• **Prompt**: Print nothing but the lines from the start of the listing below through the line that contains "or & 3 \\ \hline". Do not include the pictures.

• **Available records**:
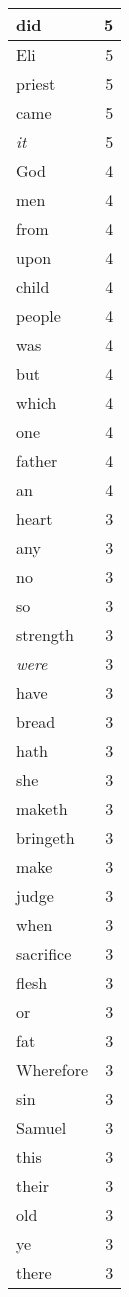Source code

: \begin{center}
\begin{longtable}{l|r}
did & 5 \\ \hline
Eli & 5 \\ \hline
priest & 5 \\ \hline
came & 5 \\ \hline
\emph{it} & 5 \\ \hline
God & 4 \\ \hline
men & 4 \\ \hline
from & 4 \\ \hline
upon & 4 \\ \hline
child & 4 \\ \hline
people & 4 \\ \hline
was & 4 \\ \hline
but & 4 \\ \hline
which & 4 \\ \hline
one & 4 \\ \hline
father & 4 \\ \hline
an & 4 \\ \hline
heart & 3 \\ \hline
any & 3 \\ \hline
no & 3 \\ \hline
so & 3 \\ \hline
strength & 3 \\ \hline
\emph{were} & 3 \\ \hline
have & 3 \\ \hline
bread & 3 \\ \hline
hath & 3 \\ \hline
she & 3 \\ \hline
maketh & 3 \\ \hline
bringeth & 3 \\ \hline
make & 3 \\ \hline
judge & 3 \\ \hline
when & 3 \\ \hline
sacrifice & 3 \\ \hline
flesh & 3 \\ \hline
or & 3 \\ \hline
fat & 3 \\ \hline
Wherefore & 3 \\ \hline
sin & 3 \\ \hline
Samuel & 3 \\ \hline
this & 3 \\ \hline
their & 3 \\ \hline
old & 3 \\ \hline
ye & 3 \\ \hline
there & 3 \\ \hline

\end{longtable}
\end{center}
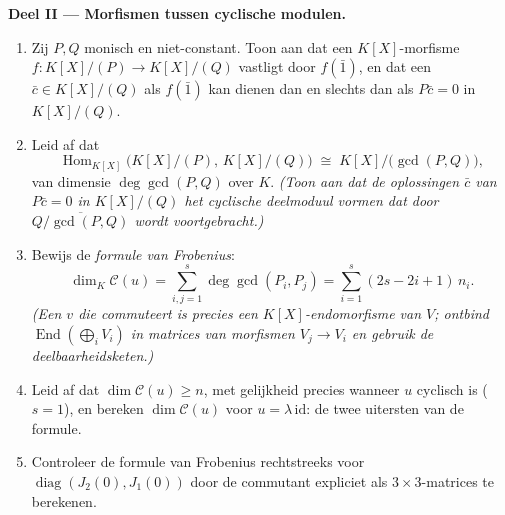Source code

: \begin{problem}
\medskip
\noindent\textbf{Deel II --- Morfismen tussen cyclische modulen.}
\begin{enumerate}[resume]
  \item Zij $P, Q$ monisch en niet-constant. Toon aan dat een
        $K[X]$-morfisme $f \colon K[X]/(P) \to K[X]/(Q)$ vastligt
        door $f(\bar 1)$, en dat een $\bar c \in K[X]/(Q)$ als
        $f(\bar 1)$ kan dienen dan en slechts dan als $P\bar c = 0$
        in $K[X]/(Q)$.
  \item Leid af dat
        \[
        \operatorname{Hom}_{K[X]}\bigl(K[X]/(P),\, K[X]/(Q)\bigr)
        \;\cong\; K[X]\big/\bigl(\gcd(P, Q)\bigr),
        \]
        van dimensie $\deg \gcd(P, Q)$ over $K$. \emph{(Toon aan
        dat de oplossingen $\bar c$ van $P\bar c = 0$ in $K[X]/(Q)$
        het cyclische deelmoduul vormen dat door
        $\overline{Q/\gcd(P,Q)}$ wordt voortgebracht.)}
  \item Bewijs de \emph{formule van Frobenius}:
        \[
        \dim_K \mathcal C(u) = \sum_{i,j=1}^{s} \deg\gcd(P_i,
        P_j) = \sum_{i=1}^{s} (2s - 2i + 1)\, n_i .
        \]
        \emph{(Een $v$ die commuteert is precies een
        $K[X]$-endomorfisme van $V$; ontbind
        $\operatorname{End}(\bigoplus_i V_i)$ in matrices van
        morfismen $V_j \to V_i$ en gebruik de
        deelbaarheidsketen.)}
  \item Leid af dat $\dim \mathcal C(u) \geq n$, met gelijkheid
        precies wanneer $u$ cyclisch is ($s = 1$), en bereken
        $\dim\mathcal C(u)$ voor $u = \lambda\,\mathrm{id}$: de
        twee uitersten van de formule.
  \item Controleer de formule van Frobenius rechtstreeks voor
        $\operatorname{diag}(J_2(0), J_1(0))$ door de commutant
        expliciet als $3\times3$-matrices te berekenen.
\end{enumerate}


\end{problem}
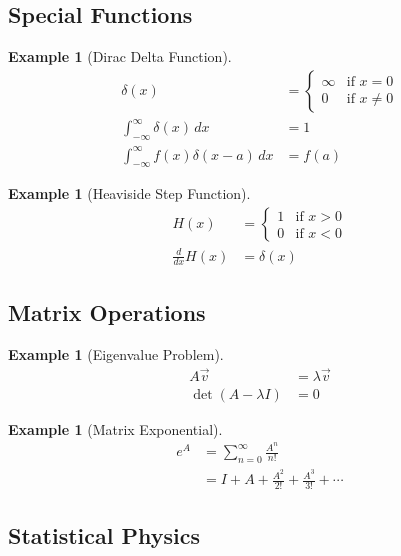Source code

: \documentclass{article}
\newtheorem{example}[theorem]{Example}
\begin{document}
\subsection{Special Functions}

\begin{example}[Dirac Delta Function]
\begin{align*}
    \delta(x) &= \begin{cases}
        \infty & \text{if } x = 0 \\
        0 & \text{if } x \neq 0
    \end{cases} \\
    \int_{-\infty}^{\infty} \delta(x) \, dx &= 1 \\
    \int_{-\infty}^{\infty} f(x)\delta(x-a) \, dx &= f(a)
\end{align*}
\end{example}

\begin{example}[Heaviside Step Function]
\begin{align*}
    H(x) &= \begin{cases}
        1 & \text{if } x > 0 \\
        0 & \text{if } x < 0
    \end{cases} \\
    \frac{d}{dx}H(x) &= \delta(x)
\end{align*}
\end{example}

\subsection{Matrix Operations}

\begin{example}[Eigenvalue Problem]
\begin{align*}
    A\vec{v} &= \lambda\vec{v} \\
    \det(A - \lambda I) &= 0
\end{align*}
\end{example}

\begin{example}[Matrix Exponential]
\begin{align*}
    e^A &= \sum_{n=0}^{\infty} \frac{A^n}{n!} \\
    &= I + A + \frac{A^2}{2!} + \frac{A^3}{3!} + \cdots
\end{align*}
\end{example}

\subsection{Statistical Physics}
\end{document}
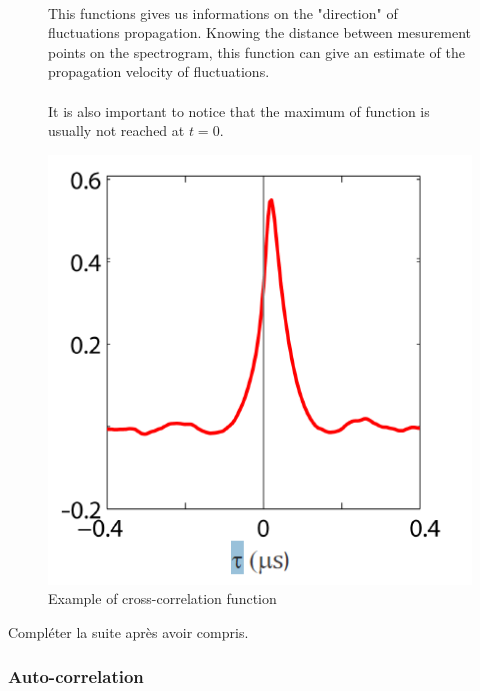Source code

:\begin{figure}[h]
    \begin{minipage}{0.5\textwidth} 
        \paragraph{}
        This functions gives us informations on the "direction" of fluctuations propagation. Knowing the distance between mesurement points on the spectrogram, this function can give an estimate of the propagation velocity of fluctuations. 
        
        \paragraph{}
        It is also important to notice that the maximum of function is usually not reached at \(t=0\). 
    \end{minipage}
    \begin{minipage}{0.5\textwidth}
        \centering
        \includegraphics[scale=0.65]{Figures Cours Traitement du Signal/Cross-correlation function.png}
        \caption{Example of cross-correlation function}
        \label{fig:example_cross-correlation_function}
    \end{minipage}
\end{figure}

Compléter la suite après avoir compris.  
\newpage

\subsubsection{Auto-correlation}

• **Expected output**:
Source code

: \begin{center}
\begin{longtable}{l|r}
did & 5 \\ \hline
Eli & 5 \\ \hline
priest & 5 \\ \hline
came & 5 \\ \hline
\emph{it} & 5 \\ \hline
God & 4 \\ \hline
men & 4 \\ \hline
from & 4 \\ \hline
upon & 4 \\ \hline
child & 4 \\ \hline
people & 4 \\ \hline
was & 4 \\ \hline
but & 4 \\ \hline
which & 4 \\ \hline
one & 4 \\ \hline
father & 4 \\ \hline
an & 4 \\ \hline
heart & 3 \\ \hline
any & 3 \\ \hline
no & 3 \\ \hline
so & 3 \\ \hline
strength & 3 \\ \hline
\emph{were} & 3 \\ \hline
have & 3 \\ \hline
bread & 3 \\ \hline
hath & 3 \\ \hline
she & 3 \\ \hline
maketh & 3 \\ \hline
bringeth & 3 \\ \hline
make & 3 \\ \hline
judge & 3 \\ \hline
when & 3 \\ \hline
sacrifice & 3 \\ \hline
flesh & 3 \\ \hline
or & 3 \\ \hline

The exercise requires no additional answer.